The Enterprise — Marcello Iaia

Westerlo's highway garage just before a Feb. 2 town board meeting where its fate was considered in planning for a multi-million-dollar project to upgrade town facilities.

WESTERLO — Preliminary tests for asbestos ahead of a town hall renovation were authorized Tuesday, setting the course for a retry of a project voted down in September. 

Looming among the town board’s larger questions is whether to consider short-term financing, which would avoid the permissive referendum that allowed voters to reject the project last year.

The asbestos testing is a small step, but not without controversy — some residents said ditching the property and building anew would be less costly — and it is the only firm decision the town board, meeting as the building committee, has yet reached.

The board heard complaints from a familiar set of people, who have written letters to the Enterprise editor, that it was not including taxpayers by disallowing public comment during some of its meetings and limiting committee membership to the town board.

As a sign of how much emphasis residents have placed on the town board’s openness, councilmembers’ words were amplified at recent meetings through a new set of speakers and resident Dianne Sefcik had a small video camera trained on the board.

Beginning planning with Delaware Engineering, the same firm that had drafted the multi-million-dollar plan to renovate Town Hall and build a new highway garage, the committee met on Jan. 28 and reviewed an array of options, where town attorney Aline Galgay noted the board could avoid the permissive referendum that toppled its initial proposal with short-term financing, among other borrowing options.

The possible proposals outlined include spreading the project over five, three, and two years, with borrowing occurring in smaller increments, or in longer five-, 10-, 15-, 20-, or 30-year periods subject to permissive referendums.

Budget estimates range from $3.23 million for five years of construction to $2.68 for two years of construction. As contracts and time multiply over a phased project, so does the cost.

The initial project proposal, to replace the highway garage and renovate the town hall to accommodate the State Police troopers and the town court, was projected to cost up to $2.75 million and to cost the average property owner about $100 a year. But voters petitioned to force a referendum, claiming the board had met illegally and avoided public input in haste, and then soundly rejected the proposal. Since then, an emergency repair costing $12,000 was made to patch the leaking roof over the highway garage, which shares space with the town court and police offices.

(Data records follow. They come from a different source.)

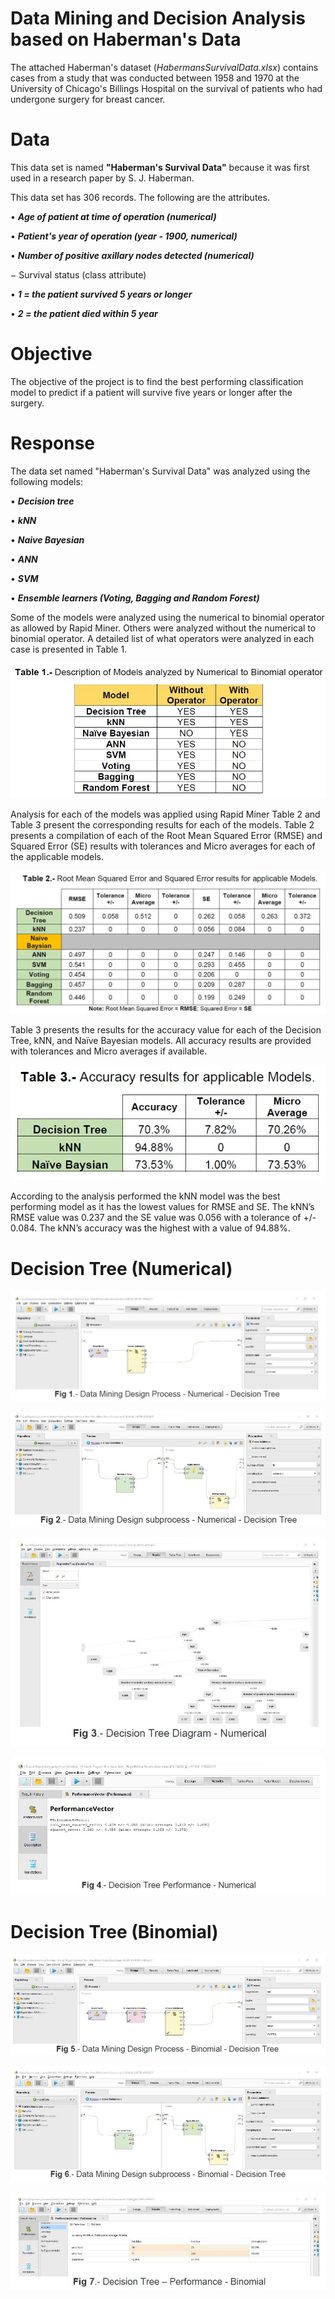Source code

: # Data Mining and Decision Analysis based on Haberman's Data

The attached Haberman's dataset (*HabermansSurvivalData.xlsx*) contains cases from a study that was conducted between 1958 and 1970 at the University of Chicago's Billings Hospital on the survival of patients who had undergone surgery for breast cancer.

# Data

This data set is named **"Haberman's Survival Data"** because it was first used in a research paper by S. J. Haberman.

This data set has 306 records. The following are the attributes.

•	***Age of patient at time of operation (numerical)***

•	***Patient's year of operation (year - 1900, numerical)***

•	***Number of positive axillary nodes detected (numerical)***

− Survival status (class attribute)

•	***1 = the patient survived 5 years or longer***

•	***2 = the patient died within 5 year***

# Objective

The objective of the project is to find the best performing classification model to predict if a patient will survive five years or longer after the surgery.

# Response

The data set named "Haberman's Survival Data" was analyzed using the following models: 

•	***Decision tree***

•	***kNN***

•	***Naive Bayesian***

•	***ANN***

•	***SVM***

•	***Ensemble learners (Voting, Bagging and Random Forest)***

Some of the models were analyzed using the numerical to binomial operator as allowed by Rapid Miner. Others were analyzed without the numerical to binomial operator. A detailed list of what operators were analyzed in each case is presented in Table 1.

![My Image](Table-001-Final-Project.jpg)

Analysis for each of the models was applied using Rapid Miner Table 2 and Table 3 present the corresponding results for each of the models. Table 2 presents a compilation of each of the Root Mean Squared Error (RMSE) and Squared Error (SE) results with tolerances and Micro averages for each of the applicable models.

![My Image](Table-002-Final-Project.jpg)

Table 3 presents the results for the accuracy value for each of the Decision Tree, kNN, and Naïve Bayesian models. All accuracy results are provided with tolerances and Micro averages if available.

![My Image](Table-003-Final-Project.jpg)

According to the analysis performed the kNN model was the best performing model as it has the lowest values for RMSE and SE. The kNN’s RMSE value was 0.237 and the SE value was 0.056 with a tolerance of +/- 0.084. The kNN’s accuracy was the highest with a value of 94.88%.

# Decision Tree (Numerical)

![My Image](FIG-001.jpg)

![My Image](FIG-002.jpg)

![My Image](FIG-003.jpg)

![My Image](FIG-004.jpg)

# Decision Tree (Binomial)

![My Image](FIG-005.jpg)

![My Image](FIG-006.jpg)

![My Image](FIG-007.jpg)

Purchasing the town hall, which used to be a school, was controversial, too. A vote forced by permissive referendum favored the purchase.

The February meeting marked Councilwoman Amie Burnside’s first month, having been voted in on a slate of candidates opposing the referendum and calling for government transparency.

“I myself have no problem with someone to come on to the board,” said Burnside, responding to Sefcik’s questioning board members on why residents were not part of the committee. Asked how that could be accomplished, Burnside said she would have to give it thought.

“I feel that we’re doing a good enough job,” said Councilman Theodore Lounsbury. “We’re trying to run everything through the gauntlet. We understand the first time it was rammed right through.”

Councilman William Bichteman said the committee members were the same as the town board so that councilmembers would have “first-hand knowledge of parts of construction and financing.” He said he is uniquely qualified, having owned a construction company for 30 years, to serve on the committee.

“It seems that no one wants to acknowledge the fact that, in order to repair this building, it’s going to cost money,” Bichteman said at the Feb. 2 meeting. “It’s going to cost a lot of money.”